Esse indivíduo chega à adolescência totalmente
despreparado, porque não sofreu as pequenas dores. Não aprendeu a lidar com o
tempo, nem a se esforçar para ganhar algo ou cuidar do que já tem. Não entendeu
que os outros também sofrem e têm limitações; e nem que amar e rir ainda é o
melhor remédio. Tem a necessidade de ser melhor em tudo, pois sempre teve tudo
de “melhor”, ou simplesmente não se importa nem se esforça para nada, porque os
pais sempre deram tudo.
Então começam as frustrações relacionadas a um
mundo exigente e cheio de desafios. O padrão de beleza, as melhores notas da
escola, os primeiros relacionamentos amorosos e, consequentemente, as primeiras
decepções. As apresentações de trabalho escolar, o celular caríssimo que talvez
os pais não possam comprar mais. As “zoações” dos colegas de Colégio, os
limites da Professora e da Diretora.
Tudo isso começa a fazer parte da vida do
adolescente e ele começa a sentir o que nunca sentiu durante todo seu tempo de
vida e, logicamente, não sabe lidar com isso. E começa a ter um desconforto e
uma angústia horrível. Essa pessoa não sabe suportar a dor, não sabe falar de
seus sentimentos, e, principalmente, não sabe enfrentar as situações, porque
não aprendeu durante a infância.
Os pais não conseguem mais fazer por elas, nem
atender todas as suas vontades. Começam a deixar que se vire e, às vezes, até
exigir isso, porque na verdade é tempo disso acontecer. Então este indivíduo se
sente abandonado. Pouco amado. Pela primeira vez começa a lidar com a realidade
que implica a vida. De repente aquele mundinho em que vivia não existe mais. E
o mundo inteiro parece ser ruim. Assim começa a se isolar. A chorar sozinho,
ficar desanimado. Passar horas no celular e na Netflix, fugindo do mundo real.
Cada dia mais se aproxima a idade adulta,
momento em que os adolescentes sabem que serão responsáveis por si. Precisarão
arrumar um emprego. Entrar na faculdade. Ter dinheiro para sair com os amigos,
com a namorada, ter um carro ou uma moto “legal” para se locomover. Surgirá
então a preocupação com o fato de que os colegas irão conseguir e eles não.
Como o mundo irá olhá-lo?
Entram em uma ansiedade demasiada, numa
tristeza profunda e como não sabem lidar com a dor, não se sentem mais amados.

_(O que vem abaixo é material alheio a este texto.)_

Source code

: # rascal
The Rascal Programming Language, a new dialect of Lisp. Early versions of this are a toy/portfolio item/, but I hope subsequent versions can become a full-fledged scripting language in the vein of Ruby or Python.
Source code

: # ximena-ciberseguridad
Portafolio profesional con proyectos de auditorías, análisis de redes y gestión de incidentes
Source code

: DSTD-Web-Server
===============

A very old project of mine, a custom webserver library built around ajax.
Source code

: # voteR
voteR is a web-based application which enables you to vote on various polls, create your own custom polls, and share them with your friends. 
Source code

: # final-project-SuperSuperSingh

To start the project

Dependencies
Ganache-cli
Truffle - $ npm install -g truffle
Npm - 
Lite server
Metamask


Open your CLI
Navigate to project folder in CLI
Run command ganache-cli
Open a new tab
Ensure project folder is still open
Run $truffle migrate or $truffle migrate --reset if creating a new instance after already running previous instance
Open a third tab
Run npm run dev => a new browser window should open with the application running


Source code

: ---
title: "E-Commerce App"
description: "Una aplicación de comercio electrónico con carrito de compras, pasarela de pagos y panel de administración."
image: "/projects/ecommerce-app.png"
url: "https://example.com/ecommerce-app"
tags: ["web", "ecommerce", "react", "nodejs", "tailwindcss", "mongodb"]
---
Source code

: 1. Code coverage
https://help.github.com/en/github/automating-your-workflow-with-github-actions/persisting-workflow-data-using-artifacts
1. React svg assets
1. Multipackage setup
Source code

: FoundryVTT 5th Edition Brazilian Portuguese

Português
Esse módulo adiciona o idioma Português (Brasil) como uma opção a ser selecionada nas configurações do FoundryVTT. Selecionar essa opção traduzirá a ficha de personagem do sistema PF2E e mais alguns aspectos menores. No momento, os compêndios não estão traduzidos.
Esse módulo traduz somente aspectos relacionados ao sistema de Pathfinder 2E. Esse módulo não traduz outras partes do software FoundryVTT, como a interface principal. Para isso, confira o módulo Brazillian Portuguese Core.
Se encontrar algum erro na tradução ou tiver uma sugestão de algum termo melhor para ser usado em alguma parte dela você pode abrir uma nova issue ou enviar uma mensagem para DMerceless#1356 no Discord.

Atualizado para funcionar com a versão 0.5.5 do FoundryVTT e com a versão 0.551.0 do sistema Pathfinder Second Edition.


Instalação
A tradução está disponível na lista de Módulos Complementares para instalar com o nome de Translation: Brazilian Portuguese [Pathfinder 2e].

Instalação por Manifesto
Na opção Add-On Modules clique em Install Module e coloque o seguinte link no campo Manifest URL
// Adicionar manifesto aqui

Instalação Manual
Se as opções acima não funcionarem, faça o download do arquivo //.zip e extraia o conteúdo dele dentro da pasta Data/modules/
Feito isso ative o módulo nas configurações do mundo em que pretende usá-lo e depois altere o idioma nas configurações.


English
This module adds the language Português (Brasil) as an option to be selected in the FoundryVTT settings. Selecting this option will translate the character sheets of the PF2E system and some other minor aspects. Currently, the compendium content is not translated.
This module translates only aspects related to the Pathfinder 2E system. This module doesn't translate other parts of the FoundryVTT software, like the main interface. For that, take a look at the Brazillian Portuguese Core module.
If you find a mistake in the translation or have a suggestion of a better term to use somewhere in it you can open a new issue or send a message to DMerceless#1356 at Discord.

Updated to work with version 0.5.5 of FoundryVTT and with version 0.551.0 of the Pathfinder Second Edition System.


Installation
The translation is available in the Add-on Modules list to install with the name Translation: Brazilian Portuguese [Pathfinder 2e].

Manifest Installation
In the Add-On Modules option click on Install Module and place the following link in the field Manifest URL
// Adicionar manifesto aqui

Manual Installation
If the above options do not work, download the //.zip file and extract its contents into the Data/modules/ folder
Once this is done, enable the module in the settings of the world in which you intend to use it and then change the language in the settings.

O mundo todo parece ser o inimigo. Alguns começam a se cortar superficialmente
(o que se chama de automutilação) pois enquanto sentem a dor da carne, esquecem
a dor da alma. O pior é que muitas vezes os pais nem ficam sabendo. Ou sabem e
ficam irritados porque o filho está fazendo isso para chamar atenção. Brigam,
põem de castigo, pois não conseguem entender o motivo pelo qual o filho veio a
fazer isso, já que sempre fez tudo por ele. Aí está o problema: TUDO. Eles o
privaram de uma infância saudável, apesar de terem as melhores das intenções.
Exemplo de automutilação |
Porque, afinal, quem gosta de ver uma criança
chorando? Triste? Machucada? Vendo que o outro tem algo e ela não? Isso também
dói nos pais e faz com que estes façam todas as vontades da criança. Mas
acredite: é uma dor passageira e que vale a pena sentir, porque quem faz tudo
pelos filhos, tira a capacidade deles aprenderem a fazer. E ao comprar tudo,
além de não os ensinar a valorizar nada, um dia irão querer algo que os pais
não terão condições de comprar e quando isso acontecer, não se sentirão mais
amados, porque os ensinaram que ser amado é ganhar tudo que quer.
Muitos
adolescentes ficam tão adoecidos por não saberem lidar com frustrações, que
começam a planejar acabar com esse sofrimento de alguma forma. Há aqueles que
planejam se vingar do mundo. Fazer as pessoas “pagarem” pela dor que estão
sentindo. Outros planejam acabar com a própria vida, pois assim terminará seu
sofrimento. Neste momento, esse indivíduo precisa ser acolhido pela família e
fazer um acompanhamento psicológico com urgência.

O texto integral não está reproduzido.